[Saved entries]
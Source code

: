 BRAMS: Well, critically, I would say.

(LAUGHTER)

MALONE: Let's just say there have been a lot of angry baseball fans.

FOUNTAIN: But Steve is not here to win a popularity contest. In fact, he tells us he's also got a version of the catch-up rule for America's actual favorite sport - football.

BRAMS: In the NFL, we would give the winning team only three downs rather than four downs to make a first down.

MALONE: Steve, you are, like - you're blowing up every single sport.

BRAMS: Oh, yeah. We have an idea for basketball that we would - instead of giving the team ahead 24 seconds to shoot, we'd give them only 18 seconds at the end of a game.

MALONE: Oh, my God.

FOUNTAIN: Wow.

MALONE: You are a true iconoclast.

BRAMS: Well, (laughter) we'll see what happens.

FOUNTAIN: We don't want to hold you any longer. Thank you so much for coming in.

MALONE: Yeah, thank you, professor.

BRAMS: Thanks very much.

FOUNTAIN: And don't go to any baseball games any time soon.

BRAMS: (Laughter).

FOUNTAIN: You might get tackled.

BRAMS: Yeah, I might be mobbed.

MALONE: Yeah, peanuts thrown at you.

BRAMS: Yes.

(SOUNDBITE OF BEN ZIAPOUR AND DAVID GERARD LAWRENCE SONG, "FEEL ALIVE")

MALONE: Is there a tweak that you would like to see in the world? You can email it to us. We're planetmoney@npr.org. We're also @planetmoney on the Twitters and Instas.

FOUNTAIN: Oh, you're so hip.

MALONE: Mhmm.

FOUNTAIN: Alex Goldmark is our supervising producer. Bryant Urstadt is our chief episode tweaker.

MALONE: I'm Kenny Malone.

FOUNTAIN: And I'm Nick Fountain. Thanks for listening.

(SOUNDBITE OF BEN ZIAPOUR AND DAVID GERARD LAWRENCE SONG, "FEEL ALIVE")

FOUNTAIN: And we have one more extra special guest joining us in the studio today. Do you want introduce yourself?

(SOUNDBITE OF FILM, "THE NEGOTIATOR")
* * *
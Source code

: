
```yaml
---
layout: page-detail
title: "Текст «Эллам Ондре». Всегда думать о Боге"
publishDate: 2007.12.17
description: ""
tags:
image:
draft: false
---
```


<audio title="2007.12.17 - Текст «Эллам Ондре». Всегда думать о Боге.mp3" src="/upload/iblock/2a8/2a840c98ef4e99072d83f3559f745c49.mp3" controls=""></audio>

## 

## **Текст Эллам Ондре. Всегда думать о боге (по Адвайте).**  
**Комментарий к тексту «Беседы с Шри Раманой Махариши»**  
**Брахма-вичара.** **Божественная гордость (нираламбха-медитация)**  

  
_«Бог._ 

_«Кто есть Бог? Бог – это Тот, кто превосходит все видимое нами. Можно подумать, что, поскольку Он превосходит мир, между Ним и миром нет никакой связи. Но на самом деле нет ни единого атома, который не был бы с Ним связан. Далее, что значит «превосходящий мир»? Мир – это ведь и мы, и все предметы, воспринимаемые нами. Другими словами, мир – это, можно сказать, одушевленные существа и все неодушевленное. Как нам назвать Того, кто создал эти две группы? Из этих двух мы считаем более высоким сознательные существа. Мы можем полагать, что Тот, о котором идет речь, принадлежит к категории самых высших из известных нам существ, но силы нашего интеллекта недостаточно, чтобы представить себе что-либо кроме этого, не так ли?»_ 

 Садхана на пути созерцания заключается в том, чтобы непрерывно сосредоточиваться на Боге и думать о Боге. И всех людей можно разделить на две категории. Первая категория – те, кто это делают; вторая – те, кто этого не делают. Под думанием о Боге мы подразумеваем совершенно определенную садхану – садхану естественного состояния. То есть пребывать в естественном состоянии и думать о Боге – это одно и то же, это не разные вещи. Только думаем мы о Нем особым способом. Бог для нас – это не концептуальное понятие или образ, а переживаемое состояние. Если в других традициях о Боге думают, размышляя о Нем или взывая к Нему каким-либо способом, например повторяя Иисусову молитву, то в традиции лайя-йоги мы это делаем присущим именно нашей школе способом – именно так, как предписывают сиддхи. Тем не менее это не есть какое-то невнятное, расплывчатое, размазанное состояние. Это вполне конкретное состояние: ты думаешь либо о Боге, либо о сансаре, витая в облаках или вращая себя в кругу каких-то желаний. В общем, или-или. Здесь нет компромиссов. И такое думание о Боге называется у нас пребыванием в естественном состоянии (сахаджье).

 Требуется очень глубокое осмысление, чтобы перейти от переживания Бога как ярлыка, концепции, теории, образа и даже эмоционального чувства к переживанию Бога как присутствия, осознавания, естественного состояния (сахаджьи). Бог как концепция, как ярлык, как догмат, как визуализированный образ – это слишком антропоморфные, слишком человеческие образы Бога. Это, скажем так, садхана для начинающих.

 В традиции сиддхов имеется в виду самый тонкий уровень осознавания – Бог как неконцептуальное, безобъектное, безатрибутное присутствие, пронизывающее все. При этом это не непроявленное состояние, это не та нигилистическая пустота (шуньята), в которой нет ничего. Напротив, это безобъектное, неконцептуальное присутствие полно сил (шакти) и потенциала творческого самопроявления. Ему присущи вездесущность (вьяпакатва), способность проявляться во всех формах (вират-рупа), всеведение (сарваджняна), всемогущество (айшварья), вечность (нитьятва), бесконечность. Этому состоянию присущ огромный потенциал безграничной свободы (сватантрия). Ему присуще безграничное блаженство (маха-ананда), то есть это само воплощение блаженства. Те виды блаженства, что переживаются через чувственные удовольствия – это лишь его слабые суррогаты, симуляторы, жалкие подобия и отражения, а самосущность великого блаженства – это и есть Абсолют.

Your goal
Among the lines of the preceding data, which ones hold the word "only"? List them.

Output below
BRAMS: In the NFL, we would give the winning team only three downs rather than four downs to make a first down.
BRAMS: Oh, yeah. We have an idea for basketball that we would - instead of giving the team ahead 24 seconds to shoot, we'd give them only 18 seconds at the end of a game.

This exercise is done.